Guide to Factoring of Accounts Receivables

By Ram - Jan 19 2024

Businesses have several solutions to their cash flow gaps. Accounts receivable factoring is one of them and one that is turning out to be the most preferred by businesses.

Cash flow gaps can hinder the operations of a business, and unfortunately, studies from the Australian Securities and Investment Commission have shown an increased number of insolvent companies that cite inadequate cash flow as the cause of the failure, which currently stands at a staggering 51.2%.

Why not also read: What is Receivables Financing?

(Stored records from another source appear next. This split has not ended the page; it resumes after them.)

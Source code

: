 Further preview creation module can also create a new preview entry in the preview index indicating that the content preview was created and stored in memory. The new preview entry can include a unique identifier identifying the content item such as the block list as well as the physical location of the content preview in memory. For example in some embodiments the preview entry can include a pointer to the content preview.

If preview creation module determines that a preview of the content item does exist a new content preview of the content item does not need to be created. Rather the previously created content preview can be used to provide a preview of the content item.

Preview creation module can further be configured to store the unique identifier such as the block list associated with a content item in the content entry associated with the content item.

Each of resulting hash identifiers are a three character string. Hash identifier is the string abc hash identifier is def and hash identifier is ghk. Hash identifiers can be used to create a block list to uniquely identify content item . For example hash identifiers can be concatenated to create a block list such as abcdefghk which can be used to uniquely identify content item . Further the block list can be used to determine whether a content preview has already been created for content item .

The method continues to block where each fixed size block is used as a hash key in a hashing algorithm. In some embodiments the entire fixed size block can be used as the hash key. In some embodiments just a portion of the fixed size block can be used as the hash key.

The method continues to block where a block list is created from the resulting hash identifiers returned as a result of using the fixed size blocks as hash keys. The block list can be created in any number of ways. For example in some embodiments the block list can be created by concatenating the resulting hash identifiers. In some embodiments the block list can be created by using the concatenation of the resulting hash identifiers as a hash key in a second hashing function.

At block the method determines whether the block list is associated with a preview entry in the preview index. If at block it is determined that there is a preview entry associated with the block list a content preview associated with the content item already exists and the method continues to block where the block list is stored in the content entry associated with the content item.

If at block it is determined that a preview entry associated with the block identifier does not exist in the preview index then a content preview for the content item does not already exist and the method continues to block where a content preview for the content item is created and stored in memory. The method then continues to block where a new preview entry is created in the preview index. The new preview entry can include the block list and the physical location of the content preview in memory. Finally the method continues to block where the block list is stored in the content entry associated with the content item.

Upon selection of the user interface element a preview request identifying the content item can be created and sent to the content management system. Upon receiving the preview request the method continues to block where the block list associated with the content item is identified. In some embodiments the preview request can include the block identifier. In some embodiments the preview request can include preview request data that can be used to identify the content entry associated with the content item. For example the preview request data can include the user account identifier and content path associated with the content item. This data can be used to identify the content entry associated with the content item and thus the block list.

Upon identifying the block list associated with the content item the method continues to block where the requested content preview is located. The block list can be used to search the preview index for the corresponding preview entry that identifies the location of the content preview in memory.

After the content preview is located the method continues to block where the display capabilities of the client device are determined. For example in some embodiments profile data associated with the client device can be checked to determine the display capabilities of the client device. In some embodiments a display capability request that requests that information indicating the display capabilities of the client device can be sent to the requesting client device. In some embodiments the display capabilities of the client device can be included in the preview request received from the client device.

For the longest time, businesses have relied on traditional lenders to plug their cash flow gaps. The problem with this approach is that such loans take a long time, many taking up to three months to get approved. Also, banks have strict lending requirements that lock out many businesses from the loan facility. With accounts receivable financing, you have a more flexible, convenient, and efficient way to inject cash into your business when needed.

What is Accounts Receivable Factoring?

Accounts receivable factoring is a type of financing facility that lets the business control its cash flow by leveraging its unpaid invoices as collateral to get funding. This method of financing is also known as accounts receivable financing or invoice factoring.

Another reason accounts receivable factoring has been on the rise is that many businesses prefer to get funding without tying up their assets, such as property in security. With invoice factoring, the business uses unpaid invoices as assets to access immediate funding to cover operational costs and even fuel the business’s growth.

Why Accounts Receivable Factoring is Important for Businesses

Lack of cash flow is the leading reason for businesses failing in Australia. Every business must maintain enough working capital to keep the business running and promote growth.

Unfortunately, there’s no self-sufficient business. Every business relies on its customers to make payments on time. But that is not always the case. Late payments are a common problem in business, with many customers exceeding the agreed payment period.

As a result, businesses have used accounts receivable factoring as a solution to avoid cash flow gaps created by late payment of invoices.

How Accounts Receivable Factoring Works

Accounts receivable factoring works slightly differently depending on the factoring company you use. Different services have different requirements, fees and advance payments for their clients.

We keep the process simple at Key Factors and help businesses get their money quickly. It all starts with you delivering an order or service to the client and raising an invoice for the amount due. The recipient or the client is typically given 30 days to pay the invoice. If the invoice is paid late, that means the business waits even longer to get paid.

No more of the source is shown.